▸ **Data supplied**
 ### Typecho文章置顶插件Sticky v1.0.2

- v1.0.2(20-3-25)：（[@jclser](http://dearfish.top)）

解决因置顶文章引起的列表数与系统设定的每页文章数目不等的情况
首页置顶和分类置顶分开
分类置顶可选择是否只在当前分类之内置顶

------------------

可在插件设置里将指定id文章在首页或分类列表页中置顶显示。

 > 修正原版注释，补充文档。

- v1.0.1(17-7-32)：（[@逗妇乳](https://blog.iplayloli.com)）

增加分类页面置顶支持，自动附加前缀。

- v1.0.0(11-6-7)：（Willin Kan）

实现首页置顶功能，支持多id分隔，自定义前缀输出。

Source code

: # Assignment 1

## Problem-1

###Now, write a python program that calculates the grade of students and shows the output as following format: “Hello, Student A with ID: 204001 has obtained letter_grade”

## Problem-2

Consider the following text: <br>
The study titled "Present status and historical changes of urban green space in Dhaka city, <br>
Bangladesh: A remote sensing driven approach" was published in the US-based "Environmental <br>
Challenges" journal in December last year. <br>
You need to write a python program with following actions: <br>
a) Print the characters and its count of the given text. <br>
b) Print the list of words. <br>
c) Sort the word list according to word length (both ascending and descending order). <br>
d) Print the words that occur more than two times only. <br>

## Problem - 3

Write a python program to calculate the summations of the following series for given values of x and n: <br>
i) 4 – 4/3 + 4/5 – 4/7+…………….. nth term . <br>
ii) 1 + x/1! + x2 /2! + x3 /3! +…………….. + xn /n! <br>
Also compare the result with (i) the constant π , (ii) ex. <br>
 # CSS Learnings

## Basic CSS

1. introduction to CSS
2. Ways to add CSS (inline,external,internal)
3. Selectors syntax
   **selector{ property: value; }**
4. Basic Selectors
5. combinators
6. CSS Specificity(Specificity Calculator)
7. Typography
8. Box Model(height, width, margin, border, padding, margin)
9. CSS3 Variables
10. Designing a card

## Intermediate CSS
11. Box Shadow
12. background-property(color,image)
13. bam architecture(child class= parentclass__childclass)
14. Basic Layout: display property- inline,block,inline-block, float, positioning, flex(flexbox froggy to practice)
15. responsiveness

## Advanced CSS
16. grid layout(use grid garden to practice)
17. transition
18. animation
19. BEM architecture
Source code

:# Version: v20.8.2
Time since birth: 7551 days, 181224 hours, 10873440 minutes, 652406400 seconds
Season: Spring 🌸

▸ **Exercise directions**
Report each line of the entries where the word "list" occurs.

▸ **Output**
b) Print the list of words. <br>
c) Sort the word list according to word length (both ascending and descending order). <br>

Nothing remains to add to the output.